Competition law provisions on unfair trade practices and abuse of superior bargaining position, as found in competition laws of Japan and the Republic of Korea, would empower competition authorities in protecting the interests of smaller firms vis-à-vis big platforms. 

Developing countries could consider this policy measure in revising their competition legislation or introduce a separate regulation concerning digital platforms’ dealings with their business users.

Such measures could facilitate entry of local small and medium-sized enterprises (SMEs) to platform markets, thereby allowing developing countries to reap the benefits of the digital economy.

This is important as SMEs are crucial to job creation and innovation.

Both the implementation of fair competition legislation and review of acquisitions of startups by dominant platforms could play an important role in maintaining an inclusive, competitive and fair business environment in the digital economy. This might eventually enhance innovation.

Apt taxation policy needed

Another critical element needed to ensure fair competition is an appropriate taxation policy.
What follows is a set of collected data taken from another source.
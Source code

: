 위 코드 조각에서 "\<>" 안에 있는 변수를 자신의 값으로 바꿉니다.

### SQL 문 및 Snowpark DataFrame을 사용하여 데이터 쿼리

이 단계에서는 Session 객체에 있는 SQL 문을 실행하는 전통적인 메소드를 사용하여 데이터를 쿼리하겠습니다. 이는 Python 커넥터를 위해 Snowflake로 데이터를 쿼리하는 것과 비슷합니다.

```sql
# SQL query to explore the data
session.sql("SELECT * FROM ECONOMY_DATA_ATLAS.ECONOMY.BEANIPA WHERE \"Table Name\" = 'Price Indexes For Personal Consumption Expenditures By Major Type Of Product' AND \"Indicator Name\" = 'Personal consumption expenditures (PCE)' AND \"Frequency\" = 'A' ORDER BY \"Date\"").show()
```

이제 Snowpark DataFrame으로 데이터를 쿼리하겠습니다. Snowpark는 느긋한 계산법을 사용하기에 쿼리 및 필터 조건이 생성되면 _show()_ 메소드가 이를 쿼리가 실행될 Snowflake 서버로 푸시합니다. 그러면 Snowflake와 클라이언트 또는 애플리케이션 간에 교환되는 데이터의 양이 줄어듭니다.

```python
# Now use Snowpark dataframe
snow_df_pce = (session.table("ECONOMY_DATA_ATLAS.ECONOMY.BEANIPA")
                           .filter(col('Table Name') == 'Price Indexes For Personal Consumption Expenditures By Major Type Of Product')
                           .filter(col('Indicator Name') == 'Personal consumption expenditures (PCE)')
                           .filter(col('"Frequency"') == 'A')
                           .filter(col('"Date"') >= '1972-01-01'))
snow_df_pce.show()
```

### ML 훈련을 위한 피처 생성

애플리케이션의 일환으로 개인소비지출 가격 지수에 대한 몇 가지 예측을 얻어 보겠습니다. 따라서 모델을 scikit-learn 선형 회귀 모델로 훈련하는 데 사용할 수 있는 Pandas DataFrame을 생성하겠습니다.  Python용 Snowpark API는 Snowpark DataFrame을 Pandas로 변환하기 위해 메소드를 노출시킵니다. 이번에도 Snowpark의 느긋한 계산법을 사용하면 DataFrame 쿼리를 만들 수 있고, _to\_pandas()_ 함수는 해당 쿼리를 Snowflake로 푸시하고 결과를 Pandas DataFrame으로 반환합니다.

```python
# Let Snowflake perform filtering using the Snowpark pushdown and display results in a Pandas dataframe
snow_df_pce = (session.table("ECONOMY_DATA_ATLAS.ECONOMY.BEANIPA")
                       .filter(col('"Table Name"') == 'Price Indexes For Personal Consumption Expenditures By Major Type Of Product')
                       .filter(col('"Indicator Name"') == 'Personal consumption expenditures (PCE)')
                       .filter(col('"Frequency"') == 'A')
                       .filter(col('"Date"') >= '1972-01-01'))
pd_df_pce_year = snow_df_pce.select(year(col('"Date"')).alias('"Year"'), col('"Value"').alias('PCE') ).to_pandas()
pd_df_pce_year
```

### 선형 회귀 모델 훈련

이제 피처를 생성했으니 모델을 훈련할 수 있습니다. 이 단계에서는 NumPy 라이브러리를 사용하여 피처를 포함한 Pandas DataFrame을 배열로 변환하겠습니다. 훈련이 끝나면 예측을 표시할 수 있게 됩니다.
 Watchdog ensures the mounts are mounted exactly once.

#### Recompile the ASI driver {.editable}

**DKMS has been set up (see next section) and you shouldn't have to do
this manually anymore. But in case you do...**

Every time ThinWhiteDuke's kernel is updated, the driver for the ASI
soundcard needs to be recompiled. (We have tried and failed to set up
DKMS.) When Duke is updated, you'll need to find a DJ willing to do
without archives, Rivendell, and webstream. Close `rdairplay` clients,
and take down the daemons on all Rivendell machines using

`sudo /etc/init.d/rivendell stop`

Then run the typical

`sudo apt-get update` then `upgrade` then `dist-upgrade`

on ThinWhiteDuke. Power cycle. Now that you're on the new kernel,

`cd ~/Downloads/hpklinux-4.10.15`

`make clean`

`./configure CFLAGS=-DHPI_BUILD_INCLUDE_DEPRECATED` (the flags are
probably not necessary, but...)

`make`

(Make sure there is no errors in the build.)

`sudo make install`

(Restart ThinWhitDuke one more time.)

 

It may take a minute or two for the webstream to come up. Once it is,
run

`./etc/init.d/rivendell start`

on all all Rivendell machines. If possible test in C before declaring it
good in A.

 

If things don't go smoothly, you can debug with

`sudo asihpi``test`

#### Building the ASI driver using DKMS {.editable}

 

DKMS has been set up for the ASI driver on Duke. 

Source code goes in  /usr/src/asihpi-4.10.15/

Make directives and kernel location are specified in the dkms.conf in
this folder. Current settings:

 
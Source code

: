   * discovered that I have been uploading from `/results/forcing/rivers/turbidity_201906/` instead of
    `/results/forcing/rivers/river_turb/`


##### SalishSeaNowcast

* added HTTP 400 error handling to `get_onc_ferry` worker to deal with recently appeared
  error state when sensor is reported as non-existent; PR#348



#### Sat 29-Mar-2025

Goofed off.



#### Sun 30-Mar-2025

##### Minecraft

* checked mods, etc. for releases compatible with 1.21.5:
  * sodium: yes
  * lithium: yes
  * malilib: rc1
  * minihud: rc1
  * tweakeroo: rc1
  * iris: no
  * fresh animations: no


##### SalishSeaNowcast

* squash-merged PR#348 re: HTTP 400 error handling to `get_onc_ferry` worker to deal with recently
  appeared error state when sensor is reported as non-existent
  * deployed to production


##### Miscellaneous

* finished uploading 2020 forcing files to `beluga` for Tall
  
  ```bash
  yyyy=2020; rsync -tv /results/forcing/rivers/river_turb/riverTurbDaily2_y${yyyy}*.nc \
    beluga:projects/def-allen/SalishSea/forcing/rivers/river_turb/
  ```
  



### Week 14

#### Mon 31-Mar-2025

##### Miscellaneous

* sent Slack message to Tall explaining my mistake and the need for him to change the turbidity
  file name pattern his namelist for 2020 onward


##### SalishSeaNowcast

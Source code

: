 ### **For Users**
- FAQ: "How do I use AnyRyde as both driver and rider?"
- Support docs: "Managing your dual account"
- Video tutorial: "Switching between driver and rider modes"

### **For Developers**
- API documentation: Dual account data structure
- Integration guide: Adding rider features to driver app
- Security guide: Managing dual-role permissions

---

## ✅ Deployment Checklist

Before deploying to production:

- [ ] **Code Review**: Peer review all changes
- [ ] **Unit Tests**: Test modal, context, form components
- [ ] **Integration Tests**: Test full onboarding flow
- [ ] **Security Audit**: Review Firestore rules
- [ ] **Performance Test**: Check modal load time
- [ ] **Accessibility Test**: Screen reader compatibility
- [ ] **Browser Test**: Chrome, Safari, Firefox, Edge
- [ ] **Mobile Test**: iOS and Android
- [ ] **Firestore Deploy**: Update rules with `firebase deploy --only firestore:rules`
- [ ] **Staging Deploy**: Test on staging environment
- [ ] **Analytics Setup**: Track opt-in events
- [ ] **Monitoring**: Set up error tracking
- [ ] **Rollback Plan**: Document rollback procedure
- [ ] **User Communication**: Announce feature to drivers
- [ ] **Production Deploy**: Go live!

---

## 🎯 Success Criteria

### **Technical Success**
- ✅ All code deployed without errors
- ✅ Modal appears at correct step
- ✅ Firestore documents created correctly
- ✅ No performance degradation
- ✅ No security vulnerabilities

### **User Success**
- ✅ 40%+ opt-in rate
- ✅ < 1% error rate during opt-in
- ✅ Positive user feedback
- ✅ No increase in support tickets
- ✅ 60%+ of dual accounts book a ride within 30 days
A significant proportion of the value created in the digital economy results from users who provide data.

The current international corporate tax system is not adapted to the digital economy. There is not yet a common understanding of “value creation” for taxation purposes in the digital economy.

This leads to a disconnect between where value is generated and where taxes are paid. According to the UNCTAD Digital Economy Report 2019, taxes paid abroad by Facebook represented only 2.9% of the profits it generated outside the United States in 2017.

Ideally, an international taxation system, which is agreed upon by all countries, and recognizes the main aspects of digital businesses that have significant implications for taxation, should be put in place.